Imagine your partner reaches over and grabs your hand and tells you how happy that the two of you met. Then, before your love leaves for work, he/she scribbles “I love you” on a pad of paper for you to find. These types of gestures make us feel appreciated and loved. Then imagine, later that day, or even the next day, your partner blindsides you with anger, coldness, and criticisms for no apparent reason. The tone of their voice is cold and condescending as your partner interrogates you.
Would you still feel loved? This kind of “love” is not real love at all. It is not healthy, and most of all, it erodes our self-esteem. That sort of love is conditional, and it fades, the minute we make mistakes, real or perceived, and when we fail to meet the idealized expectations of those that claim they love us.

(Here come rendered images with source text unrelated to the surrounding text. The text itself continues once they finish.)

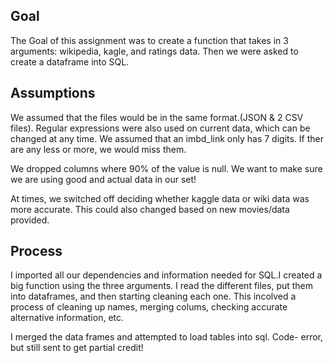 ## Goal
The Goal of this assignment was to create a function that takes in 3 arguments: wikipedia, kagle, and ratings data. Then we were asked to create a dataframe into SQL. 

## Assumptions

We assumed that the files would be in the same format.(JSON & 2 CSV files). Regular expressions were also used on current data, which can be changed at any time. We assumed that an imbd_link only has 7 digits. If ther are any less or more, we would miss them. 

We dropped columns where 90% of the value is null. We want to make sure we are using good and actual data in our set! 

At times, we switched off deciding whether kaggle data or wiki data was more accurate. This could also changed based on new movies/data provided. 

## Process
I imported all our dependencies and information needed for SQL.I created a big function using the three arguments. I read the different files, put them into dataframes, and then starting cleaning each one. This incolved a process of cleaning up names, merging colums, checking accurate alternative information, etc. 

I merged the data frames and attempted to load tables into sql. 
Code- error, but still sent to get partial credit!
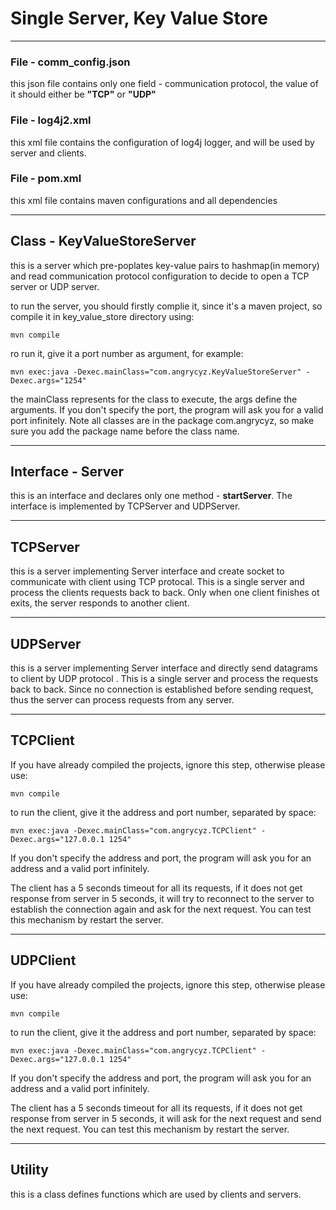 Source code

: # Single Server, Key Value Store

------------------------------------------------------
### File - comm_config.json

this json file contains only one field - communication protocol, the value of it should either be **"TCP"** or **"UDP"**

### File - log4j2.xml

this xml file contains the configuration of log4j logger, and will be used by server and clients.

### File - pom.xml

this xml file contains maven configurations and all dependencies

------------------------------------------------------

## Class - KeyValueStoreServer

this is a server which pre-poplates key-value pairs to hashmap(in memory) and read communication protocol configuration to decide to open a TCP server or UDP server.

to run the server, you should firstly complie it, since it's a maven project, so compile it in key_value_store directory using:

    mvn compile

ro run it, give it a port number as argument, for example:

    mvn exec:java -Dexec.mainClass="com.angrycyz.KeyValueStoreServer" -Dexec.args="1254"
    
the mainClass represents for the class to execute, the args define the arguments. If you don't specify the port, the program will ask you for a valid port infinitely. Note all classes are in the package com.angrycyz, so make sure you add the package name before the class name.


------------------------------------------------------
## Interface - Server

this is an interface and declares only one method - __startServer__. The interface is implemented  by TCPServer and UDPServer.

------------------------------------------------------
## TCPServer

this is a server implementing Server interface and create socket to communicate with client using TCP protocal. This is a single server and process the clients requests back to back. Only when one client finishes ot exits, the server responds to another client.

------------------------------------------------------
## UDPServer

this is a server implementing Server interface and directly send datagrams to client by UDP protocol . This is a single server and process the requests back to back. Since no connection is established before sending request, thus the server can process requests from any server.

------------------------------------------------------
## TCPClient

If you have already compiled the projects, ignore this step, otherwise please use:

    mvn compile

to run the client, give it the address and port number, separated by space:

    mvn exec:java -Dexec.mainClass="com.angrycyz.TCPClient" -Dexec.args="127.0.0.1 1254"

If you don't specify the address and port, the program will ask you for an address and a valid port infinitely. 

The client has a 5 seconds timeout for all its requests, if it does not get response from server in 5 seconds, it will try to reconnect to the server to establish the connection again and ask for the next request. You can test this mechanism by restart the server.

------------------------------------------------------
## UDPClient

If you have already compiled the projects, ignore this step, otherwise please use:

    mvn compile

to run the client, give it the address and port number, separated by space:

    mvn exec:java -Dexec.mainClass="com.angrycyz.TCPClient" -Dexec.args="127.0.0.1 1254"

If you don't specify the address and port, the program will ask you for an address and a valid port infinitely.

The client has a 5 seconds timeout for all its requests, if it does not get response from server in 5 seconds, it will ask for the next request and send the next request. You can test this mechanism by restart the server.

------------------------------------------------------
## Utility

this is a class defines functions which are used by clients and servers.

With real love, people are not disappointed when we make human errors or get so upset when we don’t do what they expect.
Let’s back up for a moment and define what real love is and how it begins.
Real love can only be developed through time. It starts with an initial spark but is a slow burn. It has the capacity to go the distance because it burns steadily and grows brighter and stronger, as two people get to know each other. It deepens and solidifies with the passage of every season because it’s built on a solid foundation. There are no rapid declarations of love based on the idealized image of the other person within the first few weeks or month of meeting.
Real love is meaningful and patient. It doesn’t need to rush into a relationship, because it is genuine, and not built on false fronts and appearances that can’t be sustained for an extended period of time.
The flames of real love may lack the passion and intensity of the romances we watch in the theaters, but it beats the exhausting drama of the explosive passion of fake love, which fizzles as quickly as it started.
Narcissists and sociopaths do not have the capacity for real love. They can only mimic the actions and words of love they have observed in others, but beneath their superficial loving exterior, there is only emptiness, not the capacity for love. They lack the ability to take a relationship beyond the initial infatuation or idealization stage. So, instead, they quickly create a facade of true love, by using “love bombing” techniques, that appeal to our egos and the hopeless romantic within us. Instead of being put off and feeling uneasy by someone who can so easily and quickly profess their love for us, and declare us their soul mate, we abandon our good judgment and gut instincts and rationalize that we’re just lucky to have finally found the partner we have been waiting for.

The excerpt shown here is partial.